=== Exercise prompt ===
Number of lines below with the word "illumination": state it and write nothing more.

Stored data entries
··········

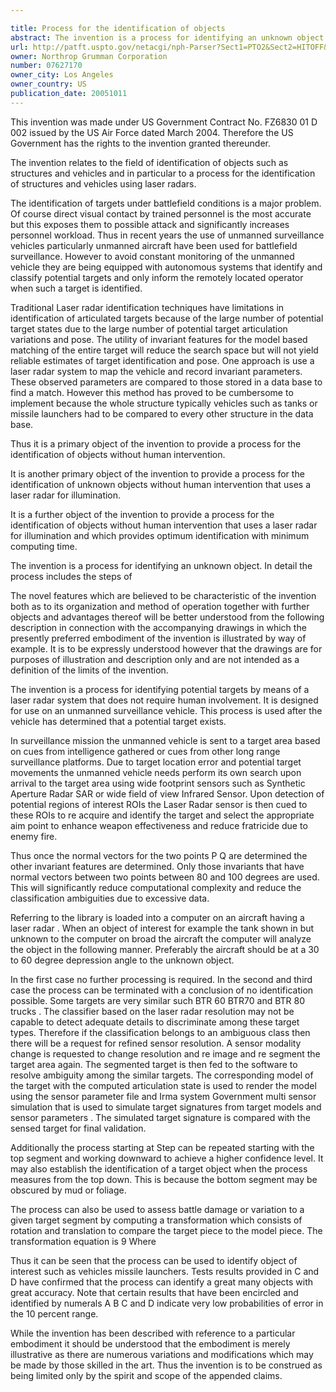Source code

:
 ```yaml
---

title: Process for the identification of objects
abstract: The invention is a process for identifying an unknown object. In detail, the process includes the steps of: 1) compiling data on selected features on a plurality of segments of a plurality of known objects; 2) illuminating the unknown object with a laser radar system; 3) dividing the unknown object into a plurality segments corresponding to each of the segments of the known objects; 4) sequentially measuring selected features of each of the plurality of segments of the unknown object; and 5) comparing the sequentially measuring selected features of each of the plurality of segments of the unknown object to the selected features on the plurality of segments of the plurality of known objects.
url: http://patft.uspto.gov/netacgi/nph-Parser?Sect1=PTO2&Sect2=HITOFF&p=1&u=%2Fnetahtml%2FPTO%2Fsearch-adv.htm&r=1&f=G&l=50&d=PALL&S1=07627170&OS=07627170&RS=07627170
owner: Northrop Grumman Corporation
number: 07627170
owner_city: Los Angeles
owner_country: US
publication_date: 20051011
---
```

This invention was made under US Government Contract No. FZ6830 01 D 002 issued by the US Air Force dated March 2004. Therefore the US Government has the rights to the invention granted thereunder.

The invention relates to the field of identification of objects such as structures and vehicles and in particular to a process for the identification of structures and vehicles using laser radars.

The identification of targets under battlefield conditions is a major problem. Of course direct visual contact by trained personnel is the most accurate but this exposes them to possible attack and significantly increases personnel workload. Thus in recent years the use of unmanned surveillance vehicles particularly unmanned aircraft have been used for battlefield surveillance. However to avoid constant monitoring of the unmanned vehicle they are being equipped with autonomous systems that identify and classify potential targets and only inform the remotely located operator when such a target is identified.

Traditional Laser radar identification techniques have limitations in identification of articulated targets because of the large number of potential target states due to the large number of potential target articulation variations and pose. The utility of invariant features for the model based matching of the entire target will reduce the search space but will not yield reliable estimates of target identification and pose. One approach is use a laser radar system to map the vehicle and record invariant parameters. These observed parameters are compared to those stored in a data base to find a match. However this method has proved to be cumbersome to implement because the whole structure typically vehicles such as tanks or missile launchers had to be compared to every other structure in the data base.

Thus it is a primary object of the invention to provide a process for the identification of objects without human intervention.

It is another primary object of the invention to provide a process for the identification of unknown objects without human intervention that uses a laser radar for illumination.

It is a further object of the invention to provide a process for the identification of objects without human intervention that uses a laser radar for illumination and which provides optimum identification with minimum computing time.

The invention is a process for identifying an unknown object. In detail the process includes the steps of 

The novel features which are believed to be characteristic of the invention both as to its organization and method of operation together with further objects and advantages thereof will be better understood from the following description in connection with the accompanying drawings in which the presently preferred embodiment of the invention is illustrated by way of example. It is to be expressly understood however that the drawings are for purposes of illustration and description only and are not intended as a definition of the limits of the invention.

The invention is a process for identifying potential targets by means of a laser radar system that does not require human involvement. It is designed for use on an unmanned surveillance vehicle. This process is used after the vehicle has determined that a potential target exists.

In surveillance mission the unmanned vehicle is sent to a target area based on cues from intelligence gathered or cues from other long range surveillance platforms. Due to target location error and potential target movements the unmanned vehicle needs perform its own search upon arrival to the target area using wide footprint sensors such as Synthetic Aperture Radar SAR or wide field of view Infrared Sensor. Upon detection of potential regions of interest ROIs the Laser Radar sensor is then cued to these ROIs to re acquire and identify the target and select the appropriate aim point to enhance weapon effectiveness and reduce fratricide due to enemy fire.

Thus once the normal vectors for the two points P Q are determined the other invariant features are determined. Only those invariants that have normal vectors between two points between 80 and 100 degrees are used. This will significantly reduce computational complexity and reduce the classification ambiguities due to excessive data.

Referring to the library is loaded into a computer on an aircraft having a laser radar . When an object of interest for example the tank shown in but unknown to the computer on broad the aircraft the computer will analyze the object in the following manner. Preferably the aircraft should be at a 30 to 60 degree depression angle to the unknown object.

In the first case no further processing is required. In the second and third case the process can be terminated with a conclusion of no identification possible. Some targets are very similar such BTR 60 BTR70 and BTR 80 trucks . The classifier based on the laser radar resolution may not be capable to detect adequate details to discriminate among these target types. Therefore if the classification belongs to an ambiguous class then there will be a request for refined sensor resolution. A sensor modality change is requested to change resolution and re image and re segment the target area again. The segmented target is then fed to the software to resolve ambiguity among the similar targets. The corresponding model of the target with the computed articulation state is used to render the model using the sensor parameter file and Irma system Government multi sensor simulation that is used to simulate target signatures from target models and sensor parameters . The simulated target signature is compared with the sensed target for final validation.

Additionally the process starting at Step can be repeated starting with the top segment and working downward to achieve a higher confidence level. It may also establish the identification of a target object when the process measures from the top down. This is because the bottom segment may be obscured by mud or foliage.

The process can also be used to assess battle damage or variation to a given target segment by computing a transformation which consists of rotation and translation to compare the target piece to the model piece. The transformation equation is 9 Where 

Thus it can be seen that the process can be used to identify object of interest such as vehicles missile launchers. Tests results provided in C and D have confirmed that the process can identify a great many objects with great accuracy. Note that certain results that have been encircled and identified by numerals A B C and D indicate very low probabilities of error in the 10 percent range.

While the invention has been described with reference to a particular embodiment it should be understood that the embodiment is merely illustrative as there are numerous variations and modifications which may be made by those skilled in the art. Thus the invention is to be construed as being limited only by the spirit and scope of the appended claims.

··········

=== Task answer ===
2